Des mesures d’émotions, donc. Comme quand on te demande combien tu l'aimes. Ça se quantifie mal, un amour. Tu peux le comparer à d’autres, genre un Top 10 des personnes que j’aime le plus au monde de l'Univers. Tu peux l’adjectifier, genre un peu d’amour, beaucoup d’amour, moyennement d’amour. Tu peux même être créatif et dire que t’as un amour rouge pour les paysages rustiques ou un amour malsain pour la broderie médiévale. Mais tu peux pas le compter mathématiquement. Tu peux pas avoir trois quantités d’amour. C’est de l’abstrait qui s’estime, mais qui a pas de références tangibles. Déjà juste à la base, le bonheur, l’amour, la déprime, on a de la misère à simplement se les expliquer clairement. On va pas en plus commencer à les compter.

De toute façon on en a pas vraiment besoin. On fait quand même bien sans. 

Et ça fait la beauté de la chose un peu, aussi, de pas vraiment pouvoir s’expliquer ce qui fait qu’on est ce qu’on est. Ça garde la magie.

15.5.15

LES PISSENLITS

C'est l'été qui arrive. Pourquoi? Parce que les pissenlits. C'est assez chaud pour des pissenlits, et habituellement, une fois qu'ils sont arrivés, ils repartent pas dans le gel. En fait, ils arrivent on sait pas trop comment, et repartent quelques temps plus tard de la même manière, après s'être transformé en boule de mousse. Imagée.

Donc c’est signe d’été, de linge léger, de vie, de saison mémorable, de moustiques, d’extérieur et de sangria.

Et comme chaque saison estivale, des personnages colorés vont se plaindre des beaux pissenlits qui gâchent leur gazon. Parce que mon gazon mon beau gazon. Et là David Suzuki va nous parler des bienfaits du pissenlit. Pis Éric Duhaime va nous dire que les pissenlits c'est un programme subventionné par des socialistes pis qu'on devrait en profiter pour réduire l'État. Et parce que c'est l'été ça pourra ou non faire la une de journaux, parce que l'été carbure aux faits divers à moins d'une catastrophe. Parce qu’on prend ça léger et que ça nous tente pas des grosses histoires lourdes. Bring me another beer, bartender.

Parlez-nous en des festivaux.

Et les publicités de gazon vert, de trous de marmottes, de voisins qui se comparent le parquet sont commencées. Et les incitatifs aux escapades folles pour les jeunes et les fin de semaines en Liberté 55 pour les 65 ans et plus.
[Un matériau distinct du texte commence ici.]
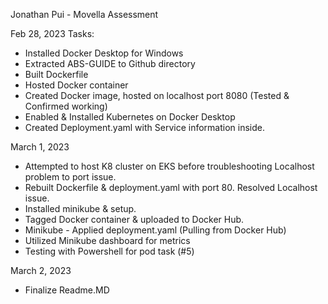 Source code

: Jonathan Pui - Movella Assessment

Feb 28, 2023
Tasks:
- Installed Docker Desktop for Windows
- Extracted ABS-GUIDE to Github directory
- Built Dockerfile
- Hosted Docker container
- Created Docker image, hosted on localhost port 8080 (Tested & Confirmed working)
- Enabled & Installed Kubernetes on Docker Desktop
- Created Deployment.yaml with Service information inside.

March 1, 2023
- Attempted to host K8 cluster on EKS before troubleshooting Localhost problem to port issue. 
- Rebuilt Dockerfile & deployment.yaml with port 80. Resolved Localhost issue. 
- Installed minikube & setup. 
- Tagged Docker container & uploaded to Docker Hub. 
- Minikube - Applied deployment.yaml (Pulling from Docker Hub)
- Utilized Minikube dashboard for metrics
- Testing with Powershell for pod task (#5)

March 2, 2023 
- Finalize Readme.MD  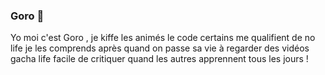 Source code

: ###  Goro 🍏 

Yo moi c'est Goro ,  je kiffe les animés le code certains me qualifient de no life
je les comprends après quand on passe sa vie à regarder des vidéos gacha life
facile de critiquer quand les autres apprennent tous les jours !
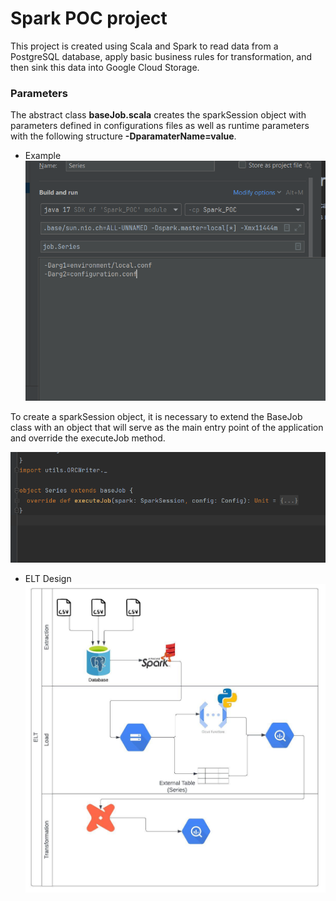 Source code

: # Spark POC project

This project is created using Scala and Spark to read data from a PostgreSQL database, apply basic business rules for transformation, 
and then sink this data into Google Cloud Storage.


### Parameters 
 The abstract class **baseJob.scala** creates the sparkSession object with parameters 
 defined in configurations files as well as runtime parameters with the following structure
 **-DparamaterName=value**.

* Example
![img.png](img.png)


To create a sparkSession object, it is necessary to extend the
BaseJob class with an object that will serve as the main entry point of the application 
and override the executeJob method.

![img_1.png](img_1.png)


* ELT Design
![ELT Design.jpeg](ELT%20Design.jpeg) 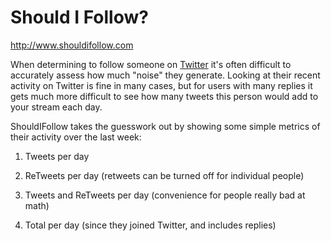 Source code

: # Should I Follow?

http://www.shouldifollow.com

When determining to follow someone on [Twitter](https://twitter.com/) it's often difficult to accurately assess how much 
"noise" they generate. Looking at their recent activity on Twitter is fine in many cases, but for users
with many replies it gets much more difficult to see how many tweets this person would add to your stream each
day.

ShouldIFollow takes the guesswork out by showing some simple metrics of their activity over the last week:

1. Tweets per day

2. ReTweets per day (retweets can be turned off for individual people)

3. Tweets and ReTweets per day (convenience for people really bad at math)

4. Total per day (since they joined Twitter, and includes replies) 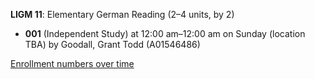 **LIGM 11**: Elementary German Reading (2–4 units, by 2)

- **001** (Independent Study) at 12:00 am–12:00 am on Sunday (location TBA) by Goodall, Grant Todd (A01546486)

[Enrollment numbers over time](./LIGM11.tsv)
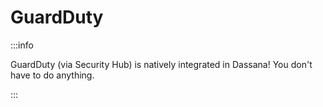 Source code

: # GuardDuty

:::info

GuardDuty (via Security Hub) is natively integrated in Dassana! You don't have to do anything.

:::
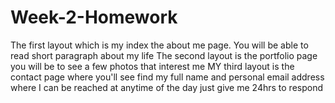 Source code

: # Week-2-Homework
The first layout which is my index the about me page. You will be able to read short paragraph about my life
The second layout is the portfolio page you will be to see a few photos that interest me
MY third layout is the contact page where you'll see find my full name and personal email address where I can be reached at anytime of the day just give me 24hrs to respond
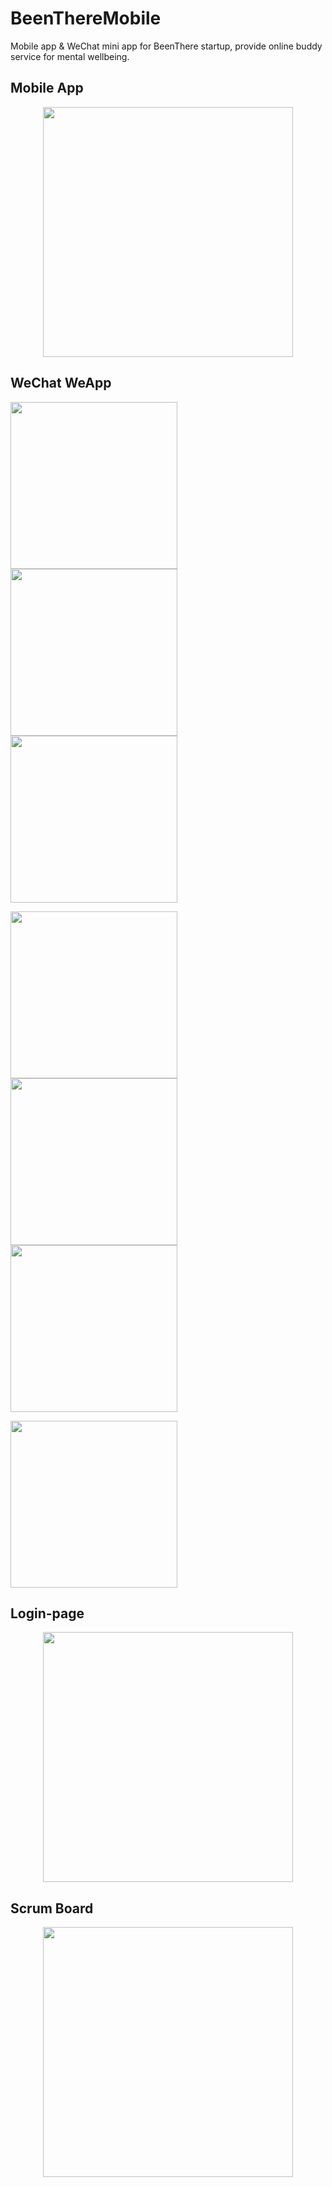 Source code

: # BeenThereMobile
Mobile app & WeChat mini app for BeenThere startup, provide online buddy service for mental wellbeing.

## Mobile App
<div align="center">
  <img src="https://github.com/lizzij/BeenThereMobile/raw/master/img/BeenThereDemo2.1.gif" width="400" />
</div>

## WeChat WeApp
<p float="left">
  <img src="https://github.com/lizzij/BeenThereMobile/raw/master/img/5.留言页.png" width="267" />
  <img src="https://github.com/lizzij/BeenThereMobile/raw/master/img/6.消息.png" width="267" />
  <img src="https://github.com/lizzij/BeenThereMobile/raw/master/img/7.对话.png" width="267" />
</p>

<p float="left">
  <img src="https://github.com/lizzij/BeenThereMobile/raw/master/img/2.留言.png" width="267" />
  <img src="https://github.com/lizzij/BeenThereMobile/raw/master/img/3.发布.png" width="267" />
  <img src="https://github.com/lizzij/BeenThereMobile/raw/master/img/4.发布 copy.png" width="267" />
</p>

<p float="left">
  <img src="https://github.com/lizzij/BeenThereMobile/raw/master/img/1.更换头像.png" width="267" />
</p>

## Login-page
<div align="center">
  <img src="https://github.com/lizzij/BeenThereMobile/raw/master/img/loginPageDemo.png" width="400" />
</div>

## Scrum Board
<div align="center">
  <img src="https://github.com/lizzij/BeenThereMobile/raw/master/img/scrum.png" width="400" />
</div>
Et les promesses électorales de l'un et de l'autre avant de partir en vacances, parce que tout le monde va l'oublier quelque part entre deux verres sur une terrasse. Et l'odeur des BBQ dans les rues, des feux dans les places qui sont pas des rues. Des feux d’artifices semi-syncro dans la radio de la madame avec sa chaise longue. Je comprends pas trop comment c’est supposé m’inspirer l’œuvre de Riopelle ces feux-là.


Et t’as les belles photos de paysages inspirants et rustiques de ton Ami Aventurier en voyage au Bangladesh, et de Matante Malaise qui fait un #selfie au Tigre Géant à Varennes. T’as les gens de Laval qui sortent dans les supper clubs, et ceux qui cherchent dans les poubelles un reste de club sandwich pour souper. Et les soirées qui terminent tard et tôt à la fois, dépendant à quelle journée tu te réfères.

Et c’est comme ça la saison des fleurs. On l’attend pendant des mois parce que la plupart des gens normaux aiment ça. Parce que c’est joyeux et léger comme un vin rosé. Parce que ça sent généralement bon, parce qu’on a pas l’impression de se battre avec la nature pour rester en vie, mais bien d’en profiter. Parce qu’on peut voir les gens, et non pas seulement juste des gros manteaux ambulants. Parce que la crème glacée justifiée parce qu’il fait chaud, même si un verre d’eau aurait amplement fait l’affaire. Et le pas de besoin de planifier ton départ trente minutes à l’avance pour mettre tes bottes et ton manteau et ton foulard et tes mitaines et réchauffer la voiture ou se réchauffer dans l’abri bus.

Parce qu'il fait chaud. Parce qu'il fait beau. Parce que les pissenlits sont sortis au même moment que les martinis.

5.2.15

LE CONCEPT DES GENS

Aimer les gens, le monde en général. Vouloir le bien du peuple, des autres, de tout le monde. Rêver d'une sorte d'équité entre tous. C'est joli.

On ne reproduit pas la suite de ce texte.